Decidió romper la tradición familiar. En verdad quería ser periodista. De chico, cuando hacía la carta a los Reyes Magos siempre había una guitarra y un lote de libros entre los primeros renglones. Lo de cantar el mismo reconoce que no es lo suyo pero lo de escribir cada día le calaba más.
Lo de periodista se le complicó. Había que irse de Sevilla para hacer la carrera y sus padres no vieron bien lo del niño fuera de casa. Así que Enrique pensó en ser farmaceútico. «Me gustó. Hice dos años y ya soñaba con poner una farmacia». Tocó la mili. A León, la gran puñeta. Por allí desfilaba el mayor de los Becerra Gómez vestido de Kaki.
Volvemos a Sevilla.

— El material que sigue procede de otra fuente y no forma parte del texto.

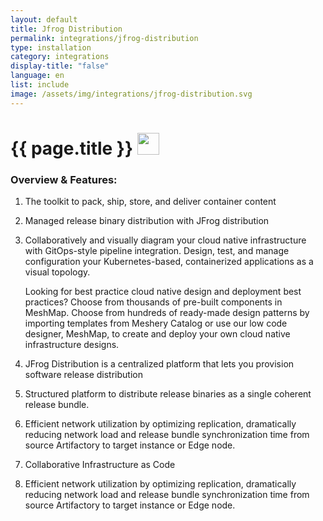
 ```yaml
---
layout: default
title: Jfrog Distribution
permalink: integrations/jfrog-distribution
type: installation
category: integrations
display-title: "false"
language: en
list: include
image: /assets/img/integrations/jfrog-distribution.svg
---
```


<h1>{{ page.title }} <img src="{{ page.image }}" style="width: 35px; height: 35px;" /></h1>


<!-- This needs replaced with the Category property, not the sub-category.
 #### Category: distribution -->

### Overview & Features:
1. The toolkit to pack, ship, store, and deliver container content

2. Managed release binary distribution with JFrog distribution

4. 
    Collaboratively and visually diagram your cloud native infrastructure with GitOps-style pipeline integration. Design, test, and manage configuration your Kubernetes-based, containerized applications as a visual topology.



    Looking for best practice cloud native design and deployment best practices? Choose from thousands of pre-built components in MeshMap. Choose from hundreds of ready-made design patterns by importing templates from Meshery Catalog or use our low code designer, MeshMap, to create and deploy your own cloud native infrastructure designs.



5. JFrog Distribution is a centralized platform that lets you provision software release distribution

6. Structured platform to distribute release binaries as a single coherent release bundle.

7. Efficient network utilization by optimizing replication, dramatically reducing network load and release bundle synchronization time from source Artifactory to target instance or Edge node.

8. Collaborative Infrastructure as Code

9. Efficient network utilization by optimizing replication, dramatically reducing network load and release bundle synchronization time from source Artifactory to target instance or Edge node.


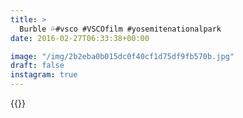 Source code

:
 ```yaml
---
title: >
  Burble 💦#vsco #VSCOfilm #yosemitenationalpark
date: 2016-02-27T06:33:38+00:00

image: "/img/2b2eba0b015dc0f40cf1d75df9fb570b.jpg"
draft: false
instagram: true
---
```


{{<photo src="/img/2b2eba0b015dc0f40cf1d75df9fb570b.jpg">}}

Enrique Becerra Reyes, todo un mito en la hostelería sevillana, un señor, como le definen los que le conocieron, le gustaba acercarse a comprar «el pescao» a la calle Sánchez Barcaiztegui. Aprovechaba «la tirá» para acercarse a ver a su amigo de Casa Trifón. «Se me ha quedao libre un localcito ahí enfrente». Enrique padre le vió color a la cosa y pensó que podría ser un buen sitio para el mayor de sus hijos. Le había visto que tenía «madera», aunque ni su hijo lo sabía.

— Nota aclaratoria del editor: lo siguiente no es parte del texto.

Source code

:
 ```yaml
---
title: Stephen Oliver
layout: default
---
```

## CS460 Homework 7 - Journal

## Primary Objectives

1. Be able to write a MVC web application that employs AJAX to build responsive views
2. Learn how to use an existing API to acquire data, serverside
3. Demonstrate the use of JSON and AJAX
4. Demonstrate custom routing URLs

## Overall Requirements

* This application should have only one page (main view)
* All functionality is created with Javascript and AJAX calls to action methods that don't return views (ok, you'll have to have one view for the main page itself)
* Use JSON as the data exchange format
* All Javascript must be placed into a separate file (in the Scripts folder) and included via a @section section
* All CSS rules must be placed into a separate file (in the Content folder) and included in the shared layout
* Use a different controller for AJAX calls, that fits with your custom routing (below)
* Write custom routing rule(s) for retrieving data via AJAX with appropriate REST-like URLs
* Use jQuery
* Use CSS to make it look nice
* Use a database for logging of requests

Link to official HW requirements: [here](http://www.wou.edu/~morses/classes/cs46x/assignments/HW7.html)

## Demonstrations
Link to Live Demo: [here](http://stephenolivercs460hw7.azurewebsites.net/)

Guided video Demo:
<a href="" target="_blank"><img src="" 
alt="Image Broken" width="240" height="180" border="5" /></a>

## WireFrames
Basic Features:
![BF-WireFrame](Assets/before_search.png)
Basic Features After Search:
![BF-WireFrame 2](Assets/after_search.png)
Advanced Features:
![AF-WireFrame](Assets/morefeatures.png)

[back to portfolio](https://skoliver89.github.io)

Le contó la historia por teléfono. Son «36.000 pesetas» de alquiler y ya puestos le mandó el contrato para León para que su niño Enrique, el que lo bordaba en la barra del restaurante de la familia, lo firmara. Así que el estudiante de Farmacia se vió, vestido de Kaki, en vez de con bata blanca de farmacéutico, con un restaurante que regentar. Pero, como en el circo, existía el más dificil todavía. En el primer piso del local había unos de una inmobiliaria. Salieron rana, así que Trifón le dijo que ya puestos, porque el niño Becerra no se quedaba también con la primera planta…esas oportunidades no se ven todos los días, así que palante.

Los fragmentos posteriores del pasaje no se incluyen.